Task to carry out » From the entries below, copy every line where the string "texttt" appears.

Data supplied »
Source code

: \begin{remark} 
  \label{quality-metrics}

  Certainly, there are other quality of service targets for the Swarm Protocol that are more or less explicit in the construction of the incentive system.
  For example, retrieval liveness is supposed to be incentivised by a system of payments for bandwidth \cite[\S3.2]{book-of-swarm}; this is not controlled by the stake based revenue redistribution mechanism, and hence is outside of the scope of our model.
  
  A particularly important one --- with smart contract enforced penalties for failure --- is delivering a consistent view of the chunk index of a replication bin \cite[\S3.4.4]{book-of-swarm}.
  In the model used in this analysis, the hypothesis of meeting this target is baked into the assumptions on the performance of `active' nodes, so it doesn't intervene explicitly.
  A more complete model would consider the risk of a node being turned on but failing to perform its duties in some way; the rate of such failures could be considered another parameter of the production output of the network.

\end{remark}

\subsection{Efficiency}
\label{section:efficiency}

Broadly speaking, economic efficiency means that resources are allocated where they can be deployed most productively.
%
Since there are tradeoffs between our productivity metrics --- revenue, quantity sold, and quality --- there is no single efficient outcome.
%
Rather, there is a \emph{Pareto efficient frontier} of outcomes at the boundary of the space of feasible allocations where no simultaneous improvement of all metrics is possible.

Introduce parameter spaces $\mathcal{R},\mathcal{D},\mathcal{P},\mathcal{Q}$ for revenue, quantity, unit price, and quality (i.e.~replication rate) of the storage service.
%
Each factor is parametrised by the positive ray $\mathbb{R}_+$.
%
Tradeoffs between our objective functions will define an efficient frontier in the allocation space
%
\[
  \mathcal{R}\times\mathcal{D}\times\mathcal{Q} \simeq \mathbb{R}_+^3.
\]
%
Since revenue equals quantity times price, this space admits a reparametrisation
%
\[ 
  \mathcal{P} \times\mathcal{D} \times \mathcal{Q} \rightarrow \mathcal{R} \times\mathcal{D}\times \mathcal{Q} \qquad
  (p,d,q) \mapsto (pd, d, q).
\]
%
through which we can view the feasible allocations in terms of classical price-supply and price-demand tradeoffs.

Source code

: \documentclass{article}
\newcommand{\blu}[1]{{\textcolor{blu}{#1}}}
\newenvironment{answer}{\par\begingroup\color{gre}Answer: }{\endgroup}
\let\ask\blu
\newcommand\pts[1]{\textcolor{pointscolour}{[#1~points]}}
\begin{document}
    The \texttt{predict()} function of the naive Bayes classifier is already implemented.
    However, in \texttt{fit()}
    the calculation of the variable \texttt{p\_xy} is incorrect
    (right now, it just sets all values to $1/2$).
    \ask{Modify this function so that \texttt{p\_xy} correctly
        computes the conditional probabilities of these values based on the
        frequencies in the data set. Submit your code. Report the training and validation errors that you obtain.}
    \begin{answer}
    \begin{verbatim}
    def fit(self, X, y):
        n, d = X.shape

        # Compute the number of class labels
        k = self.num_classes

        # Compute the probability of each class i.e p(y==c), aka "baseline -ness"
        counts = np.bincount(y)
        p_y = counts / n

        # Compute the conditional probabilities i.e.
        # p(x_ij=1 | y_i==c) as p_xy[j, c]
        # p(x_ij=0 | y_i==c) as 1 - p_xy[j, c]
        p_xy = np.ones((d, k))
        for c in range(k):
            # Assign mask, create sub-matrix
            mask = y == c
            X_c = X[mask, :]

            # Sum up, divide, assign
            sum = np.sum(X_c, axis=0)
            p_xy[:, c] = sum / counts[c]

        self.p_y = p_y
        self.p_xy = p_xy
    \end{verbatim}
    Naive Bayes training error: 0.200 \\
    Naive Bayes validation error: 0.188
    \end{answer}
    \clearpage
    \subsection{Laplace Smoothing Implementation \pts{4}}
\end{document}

Solution to the exercise »
    The \texttt{predict()} function of the naive Bayes classifier is already implemented.
    However, in \texttt{fit()}
    the calculation of the variable \texttt{p\_xy} is incorrect
    \ask{Modify this function so that \texttt{p\_xy} correctly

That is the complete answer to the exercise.